[Opening Data listing section]

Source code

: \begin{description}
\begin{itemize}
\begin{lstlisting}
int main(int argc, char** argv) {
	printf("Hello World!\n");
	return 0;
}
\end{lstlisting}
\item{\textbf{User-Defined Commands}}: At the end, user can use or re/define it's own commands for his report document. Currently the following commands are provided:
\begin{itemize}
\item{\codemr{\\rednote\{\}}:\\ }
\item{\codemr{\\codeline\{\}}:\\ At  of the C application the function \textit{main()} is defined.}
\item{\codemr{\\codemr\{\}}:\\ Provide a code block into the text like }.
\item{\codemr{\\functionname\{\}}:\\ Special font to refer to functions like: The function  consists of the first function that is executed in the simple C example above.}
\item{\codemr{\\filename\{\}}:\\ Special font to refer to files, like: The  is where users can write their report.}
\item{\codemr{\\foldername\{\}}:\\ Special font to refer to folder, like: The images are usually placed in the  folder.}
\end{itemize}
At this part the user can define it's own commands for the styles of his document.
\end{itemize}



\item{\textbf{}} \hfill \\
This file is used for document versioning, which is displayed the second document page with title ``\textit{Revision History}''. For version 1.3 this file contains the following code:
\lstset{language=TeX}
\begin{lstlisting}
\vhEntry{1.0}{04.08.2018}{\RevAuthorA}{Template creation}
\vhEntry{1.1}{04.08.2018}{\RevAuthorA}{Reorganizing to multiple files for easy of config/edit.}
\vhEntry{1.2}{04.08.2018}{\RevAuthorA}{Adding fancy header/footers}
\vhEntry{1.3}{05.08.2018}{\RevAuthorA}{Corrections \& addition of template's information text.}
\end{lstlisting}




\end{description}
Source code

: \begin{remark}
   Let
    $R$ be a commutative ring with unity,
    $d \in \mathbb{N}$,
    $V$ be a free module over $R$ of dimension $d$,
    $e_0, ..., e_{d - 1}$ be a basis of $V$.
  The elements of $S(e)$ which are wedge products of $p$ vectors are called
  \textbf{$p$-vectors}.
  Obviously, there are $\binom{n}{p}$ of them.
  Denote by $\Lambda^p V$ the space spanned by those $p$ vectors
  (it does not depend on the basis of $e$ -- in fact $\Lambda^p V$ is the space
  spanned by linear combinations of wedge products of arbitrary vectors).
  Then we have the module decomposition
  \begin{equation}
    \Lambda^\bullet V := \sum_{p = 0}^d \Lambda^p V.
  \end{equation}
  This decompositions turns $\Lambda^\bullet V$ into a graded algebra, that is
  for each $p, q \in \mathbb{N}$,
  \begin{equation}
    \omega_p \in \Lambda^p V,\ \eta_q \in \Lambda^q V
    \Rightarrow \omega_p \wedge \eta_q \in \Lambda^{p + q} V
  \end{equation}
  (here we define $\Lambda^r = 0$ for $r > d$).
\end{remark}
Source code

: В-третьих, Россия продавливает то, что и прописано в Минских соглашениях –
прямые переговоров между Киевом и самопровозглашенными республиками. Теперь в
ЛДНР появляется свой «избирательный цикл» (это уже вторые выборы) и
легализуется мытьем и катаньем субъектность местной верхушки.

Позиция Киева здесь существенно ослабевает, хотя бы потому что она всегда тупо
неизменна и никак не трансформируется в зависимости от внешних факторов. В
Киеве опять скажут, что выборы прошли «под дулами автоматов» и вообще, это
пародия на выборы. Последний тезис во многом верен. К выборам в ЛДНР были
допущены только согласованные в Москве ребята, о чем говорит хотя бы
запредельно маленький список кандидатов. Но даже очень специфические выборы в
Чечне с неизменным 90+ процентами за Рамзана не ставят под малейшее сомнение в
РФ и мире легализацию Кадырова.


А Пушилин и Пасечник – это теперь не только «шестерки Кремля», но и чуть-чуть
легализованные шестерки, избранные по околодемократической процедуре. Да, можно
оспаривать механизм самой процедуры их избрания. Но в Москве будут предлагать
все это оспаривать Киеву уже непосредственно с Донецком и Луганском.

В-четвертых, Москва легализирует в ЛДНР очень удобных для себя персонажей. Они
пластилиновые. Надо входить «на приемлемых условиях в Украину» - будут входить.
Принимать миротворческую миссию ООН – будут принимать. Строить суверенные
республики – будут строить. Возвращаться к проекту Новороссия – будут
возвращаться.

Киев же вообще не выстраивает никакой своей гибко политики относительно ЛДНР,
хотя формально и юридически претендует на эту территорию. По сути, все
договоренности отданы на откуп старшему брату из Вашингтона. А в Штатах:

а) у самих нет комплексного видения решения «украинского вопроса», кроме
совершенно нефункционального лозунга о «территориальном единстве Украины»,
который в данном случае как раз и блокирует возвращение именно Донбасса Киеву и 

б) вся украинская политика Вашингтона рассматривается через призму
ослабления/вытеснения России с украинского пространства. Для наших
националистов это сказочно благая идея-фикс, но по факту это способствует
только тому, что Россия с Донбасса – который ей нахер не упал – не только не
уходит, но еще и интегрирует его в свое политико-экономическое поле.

[Closing Data listing section]

• What to work on
All of the material should be given again, character for character.

• Solution to this problem
Source code

: \begin{description}
\begin{itemize}
\begin{lstlisting}
int main(int argc, char** argv) {
	printf("Hello World!\n");
	return 0;
}
\end{lstlisting}
\item{\textbf{User-Defined Commands}}: At the end, user can use or re/define it's own commands for his report document. Currently the following commands are provided:
\begin{itemize}
\item{\codemr{\\rednote\{\}}:\\ }
\item{\codemr{\\codeline\{\}}:\\ At  of the C application the function \textit{main()} is defined.}
\item{\codemr{\\codemr\{\}}:\\ Provide a code block into the text like }.
\item{\codemr{\\functionname\{\}}:\\ Special font to refer to functions like: The function  consists of the first function that is executed in the simple C example above.}
\item{\codemr{\\filename\{\}}:\\ Special font to refer to files, like: The  is where users can write their report.}
\item{\codemr{\\foldername\{\}}:\\ Special font to refer to folder, like: The images are usually placed in the  folder.}
\end{itemize}
At this part the user can define it's own commands for the styles of his document.
\end{itemize}



\item{\textbf{}} \hfill \\
This file is used for document versioning, which is displayed the second document page with title ``\textit{Revision History}''. For version 1.3 this file contains the following code:
\lstset{language=TeX}
\begin{lstlisting}
\vhEntry{1.0}{04.08.2018}{\RevAuthorA}{Template creation}
\vhEntry{1.1}{04.08.2018}{\RevAuthorA}{Reorganizing to multiple files for easy of config/edit.}
\vhEntry{1.2}{04.08.2018}{\RevAuthorA}{Adding fancy header/footers}
\vhEntry{1.3}{05.08.2018}{\RevAuthorA}{Corrections \& addition of template's information text.}
\end{lstlisting}




\end{description}
Source code

: \begin{remark}
   Let
    $R$ be a commutative ring with unity,
    $d \in \mathbb{N}$,
    $V$ be a free module over $R$ of dimension $d$,
    $e_0, ..., e_{d - 1}$ be a basis of $V$.
  The elements of $S(e)$ which are wedge products of $p$ vectors are called
  \textbf{$p$-vectors}.
  Obviously, there are $\binom{n}{p}$ of them.
  Denote by $\Lambda^p V$ the space spanned by those $p$ vectors
  (it does not depend on the basis of $e$ -- in fact $\Lambda^p V$ is the space
  spanned by linear combinations of wedge products of arbitrary vectors).
  Then we have the module decomposition
  \begin{equation}
    \Lambda^\bullet V := \sum_{p = 0}^d \Lambda^p V.
  \end{equation}
  This decompositions turns $\Lambda^\bullet V$ into a graded algebra, that is
  for each $p, q \in \mathbb{N}$,
  \begin{equation}
    \omega_p \in \Lambda^p V,\ \eta_q \in \Lambda^q V
    \Rightarrow \omega_p \wedge \eta_q \in \Lambda^{p + q} V
  \end{equation}
  (here we define $\Lambda^r = 0$ for $r > d$).
\end{remark}
Source code

: В-третьих, Россия продавливает то, что и прописано в Минских соглашениях –
прямые переговоров между Киевом и самопровозглашенными республиками. Теперь в
ЛДНР появляется свой «избирательный цикл» (это уже вторые выборы) и
легализуется мытьем и катаньем субъектность местной верхушки.

Позиция Киева здесь существенно ослабевает, хотя бы потому что она всегда тупо
неизменна и никак не трансформируется в зависимости от внешних факторов. В
Киеве опять скажут, что выборы прошли «под дулами автоматов» и вообще, это
пародия на выборы. Последний тезис во многом верен. К выборам в ЛДНР были
допущены только согласованные в Москве ребята, о чем говорит хотя бы
запредельно маленький список кандидатов. Но даже очень специфические выборы в
Чечне с неизменным 90+ процентами за Рамзана не ставят под малейшее сомнение в
РФ и мире легализацию Кадырова.


А Пушилин и Пасечник – это теперь не только «шестерки Кремля», но и чуть-чуть
легализованные шестерки, избранные по околодемократической процедуре. Да, можно
оспаривать механизм самой процедуры их избрания. Но в Москве будут предлагать
все это оспаривать Киеву уже непосредственно с Донецком и Луганском.

В-четвертых, Москва легализирует в ЛДНР очень удобных для себя персонажей. Они
пластилиновые. Надо входить «на приемлемых условиях в Украину» - будут входить.
Принимать миротворческую миссию ООН – будут принимать. Строить суверенные
республики – будут строить. Возвращаться к проекту Новороссия – будут
возвращаться.

Киев же вообще не выстраивает никакой своей гибко политики относительно ЛДНР,
хотя формально и юридически претендует на эту территорию. По сути, все
договоренности отданы на откуп старшему брату из Вашингтона. А в Штатах:

а) у самих нет комплексного видения решения «украинского вопроса», кроме
совершенно нефункционального лозунга о «территориальном единстве Украины»,
который в данном случае как раз и блокирует возвращение именно Донбасса Киеву и 

б) вся украинская политика Вашингтона рассматривается через призму
ослабления/вытеснения России с украинского пространства. Для наших
националистов это сказочно благая идея-фикс, но по факту это способствует
только тому, что Россия с Донбасса – который ей нахер не упал – не только не
уходит, но еще и интегрирует его в свое политико-экономическое поле.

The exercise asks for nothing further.